• [Exercise description]: In this exercise, the entries below are to be transcribed exactly, line by line.

(Collected data)
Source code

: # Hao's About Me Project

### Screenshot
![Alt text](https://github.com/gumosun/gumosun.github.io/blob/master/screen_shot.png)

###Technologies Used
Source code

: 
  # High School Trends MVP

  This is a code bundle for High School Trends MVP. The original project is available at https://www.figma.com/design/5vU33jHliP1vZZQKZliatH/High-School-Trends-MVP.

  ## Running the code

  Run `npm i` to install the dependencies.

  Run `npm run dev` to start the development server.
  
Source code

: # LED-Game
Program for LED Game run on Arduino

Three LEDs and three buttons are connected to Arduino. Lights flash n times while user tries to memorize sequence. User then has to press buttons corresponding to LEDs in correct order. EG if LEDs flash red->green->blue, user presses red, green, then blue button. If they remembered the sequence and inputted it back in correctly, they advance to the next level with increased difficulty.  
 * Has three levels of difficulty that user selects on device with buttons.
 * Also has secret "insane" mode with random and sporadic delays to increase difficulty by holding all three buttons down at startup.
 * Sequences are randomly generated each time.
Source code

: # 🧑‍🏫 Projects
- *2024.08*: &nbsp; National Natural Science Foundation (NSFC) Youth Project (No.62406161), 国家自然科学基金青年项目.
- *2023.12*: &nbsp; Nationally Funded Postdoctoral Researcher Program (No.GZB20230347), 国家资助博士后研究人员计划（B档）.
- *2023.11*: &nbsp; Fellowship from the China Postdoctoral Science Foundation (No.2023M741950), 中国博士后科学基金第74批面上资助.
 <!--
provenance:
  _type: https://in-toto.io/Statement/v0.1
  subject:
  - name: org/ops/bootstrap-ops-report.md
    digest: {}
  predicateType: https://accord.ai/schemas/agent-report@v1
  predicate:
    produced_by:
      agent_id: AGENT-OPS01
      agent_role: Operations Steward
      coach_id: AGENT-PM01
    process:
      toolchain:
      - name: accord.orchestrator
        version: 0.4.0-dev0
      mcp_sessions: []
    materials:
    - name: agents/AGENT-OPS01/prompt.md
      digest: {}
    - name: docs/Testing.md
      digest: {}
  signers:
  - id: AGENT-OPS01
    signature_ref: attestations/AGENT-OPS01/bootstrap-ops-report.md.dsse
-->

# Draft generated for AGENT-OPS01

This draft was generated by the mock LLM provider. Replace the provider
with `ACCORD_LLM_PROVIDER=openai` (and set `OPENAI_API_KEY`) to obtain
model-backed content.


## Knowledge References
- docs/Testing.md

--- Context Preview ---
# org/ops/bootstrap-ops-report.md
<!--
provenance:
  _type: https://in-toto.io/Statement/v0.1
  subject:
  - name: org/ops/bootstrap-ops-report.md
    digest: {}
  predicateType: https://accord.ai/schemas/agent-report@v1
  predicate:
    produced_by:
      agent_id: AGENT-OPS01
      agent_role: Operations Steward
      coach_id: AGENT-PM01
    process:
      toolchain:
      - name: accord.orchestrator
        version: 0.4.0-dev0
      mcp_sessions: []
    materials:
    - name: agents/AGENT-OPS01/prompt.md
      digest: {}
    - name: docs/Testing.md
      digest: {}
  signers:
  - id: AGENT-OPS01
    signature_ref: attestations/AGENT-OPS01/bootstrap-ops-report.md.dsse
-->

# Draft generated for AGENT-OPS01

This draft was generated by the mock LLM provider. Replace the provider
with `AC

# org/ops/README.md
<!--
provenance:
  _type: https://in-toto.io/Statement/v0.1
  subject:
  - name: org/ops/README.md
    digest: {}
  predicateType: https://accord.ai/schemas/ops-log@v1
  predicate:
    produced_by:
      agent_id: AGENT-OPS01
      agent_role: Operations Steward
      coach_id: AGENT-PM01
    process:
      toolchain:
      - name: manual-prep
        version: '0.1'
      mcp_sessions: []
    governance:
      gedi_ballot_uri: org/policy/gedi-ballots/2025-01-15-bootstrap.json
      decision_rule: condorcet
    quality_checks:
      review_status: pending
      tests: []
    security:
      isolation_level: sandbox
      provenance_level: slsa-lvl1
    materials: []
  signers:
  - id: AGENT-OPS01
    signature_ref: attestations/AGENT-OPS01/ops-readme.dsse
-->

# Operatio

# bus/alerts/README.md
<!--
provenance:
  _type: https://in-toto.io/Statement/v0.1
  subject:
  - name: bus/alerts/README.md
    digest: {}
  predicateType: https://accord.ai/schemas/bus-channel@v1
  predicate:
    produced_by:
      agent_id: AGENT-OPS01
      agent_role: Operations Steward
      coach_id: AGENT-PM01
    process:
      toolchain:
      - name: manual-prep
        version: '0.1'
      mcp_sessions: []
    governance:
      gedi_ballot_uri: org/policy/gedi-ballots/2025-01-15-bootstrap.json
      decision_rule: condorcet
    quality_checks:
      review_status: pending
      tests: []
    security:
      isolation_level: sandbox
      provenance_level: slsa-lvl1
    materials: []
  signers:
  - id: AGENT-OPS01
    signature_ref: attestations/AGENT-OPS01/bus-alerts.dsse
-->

• [Result for this exercise]:
Source code

: # Hao's About Me Project

### Screenshot
![Alt text](https://github.com/gumosun/gumosun.github.io/blob/master/screen_shot.png)

###Technologies Used
Source code

: 
  # High School Trends MVP

  This is a code bundle for High School Trends MVP. The original project is available at https://www.figma.com/design/5vU33jHliP1vZZQKZliatH/High-School-Trends-MVP.

  ## Running the code

  Run `npm i` to install the dependencies.

  Run `npm run dev` to start the development server.
  
Source code

: # LED-Game
Program for LED Game run on Arduino

Three LEDs and three buttons are connected to Arduino. Lights flash n times while user tries to memorize sequence. User then has to press buttons corresponding to LEDs in correct order. EG if LEDs flash red->green->blue, user presses red, green, then blue button. If they remembered the sequence and inputted it back in correctly, they advance to the next level with increased difficulty.  
 * Has three levels of difficulty that user selects on device with buttons.
 * Also has secret "insane" mode with random and sporadic delays to increase difficulty by holding all three buttons down at startup.
 * Sequences are randomly generated each time.
Source code

: # 🧑‍🏫 Projects
- *2024.08*: &nbsp; National Natural Science Foundation (NSFC) Youth Project (No.62406161), 国家自然科学基金青年项目.
- *2023.12*: &nbsp; Nationally Funded Postdoctoral Researcher Program (No.GZB20230347), 国家资助博士后研究人员计划（B档）.
- *2023.11*: &nbsp; Fellowship from the China Postdoctoral Science Foundation (No.2023M741950), 中国博士后科学基金第74批面上资助.
 <!--
provenance:
  _type: https://in-toto.io/Statement/v0.1
  subject:
  - name: org/ops/bootstrap-ops-report.md
    digest: {}
  predicateType: https://accord.ai/schemas/agent-report@v1
  predicate:
    produced_by:
      agent_id: AGENT-OPS01
      agent_role: Operations Steward
      coach_id: AGENT-PM01
    process:
      toolchain:
      - name: accord.orchestrator
        version: 0.4.0-dev0
      mcp_sessions: []
    materials:
    - name: agents/AGENT-OPS01/prompt.md
      digest: {}
    - name: docs/Testing.md
      digest: {}
  signers:
  - id: AGENT-OPS01
    signature_ref: attestations/AGENT-OPS01/bootstrap-ops-report.md.dsse
-->

# Draft generated for AGENT-OPS01

This draft was generated by the mock LLM provider. Replace the provider
with `ACCORD_LLM_PROVIDER=openai` (and set `OPENAI_API_KEY`) to obtain
model-backed content.


## Knowledge References
- docs/Testing.md

--- Context Preview ---
# org/ops/bootstrap-ops-report.md
<!--
provenance:
  _type: https://in-toto.io/Statement/v0.1
  subject:
  - name: org/ops/bootstrap-ops-report.md
    digest: {}
  predicateType: https://accord.ai/schemas/agent-report@v1
  predicate:
    produced_by:
      agent_id: AGENT-OPS01
      agent_role: Operations Steward
      coach_id: AGENT-PM01
    process:
      toolchain:
      - name: accord.orchestrator
        version: 0.4.0-dev0
      mcp_sessions: []
    materials:
    - name: agents/AGENT-OPS01/prompt.md
      digest: {}
    - name: docs/Testing.md
      digest: {}
  signers:
  - id: AGENT-OPS01
    signature_ref: attestations/AGENT-OPS01/bootstrap-ops-report.md.dsse
-->

# Draft generated for AGENT-OPS01

This draft was generated by the mock LLM provider. Replace the provider
with `AC

# org/ops/README.md
<!--
provenance:
  _type: https://in-toto.io/Statement/v0.1
  subject:
  - name: org/ops/README.md
    digest: {}
  predicateType: https://accord.ai/schemas/ops-log@v1
  predicate:
    produced_by:
      agent_id: AGENT-OPS01
      agent_role: Operations Steward
      coach_id: AGENT-PM01
    process:
      toolchain:
      - name: manual-prep
        version: '0.1'
      mcp_sessions: []
    governance:
      gedi_ballot_uri: org/policy/gedi-ballots/2025-01-15-bootstrap.json
      decision_rule: condorcet
    quality_checks:
      review_status: pending
      tests: []
    security:
      isolation_level: sandbox
      provenance_level: slsa-lvl1
    materials: []
  signers:
  - id: AGENT-OPS01
    signature_ref: attestations/AGENT-OPS01/ops-readme.dsse
-->

# Operatio

# bus/alerts/README.md
<!--
provenance:
  _type: https://in-toto.io/Statement/v0.1
  subject:
  - name: bus/alerts/README.md
    digest: {}
  predicateType: https://accord.ai/schemas/bus-channel@v1
  predicate:
    produced_by:
      agent_id: AGENT-OPS01
      agent_role: Operations Steward
      coach_id: AGENT-PM01
    process:
      toolchain:
      - name: manual-prep
        version: '0.1'
      mcp_sessions: []
    governance:
      gedi_ballot_uri: org/policy/gedi-ballots/2025-01-15-bootstrap.json
      decision_rule: condorcet
    quality_checks:
      review_status: pending
      tests: []
    security:
      isolation_level: sandbox
      provenance_level: slsa-lvl1
    materials: []
  signers:
  - id: AGENT-OPS01
    signature_ref: attestations/AGENT-OPS01/bus-alerts.dsse
-->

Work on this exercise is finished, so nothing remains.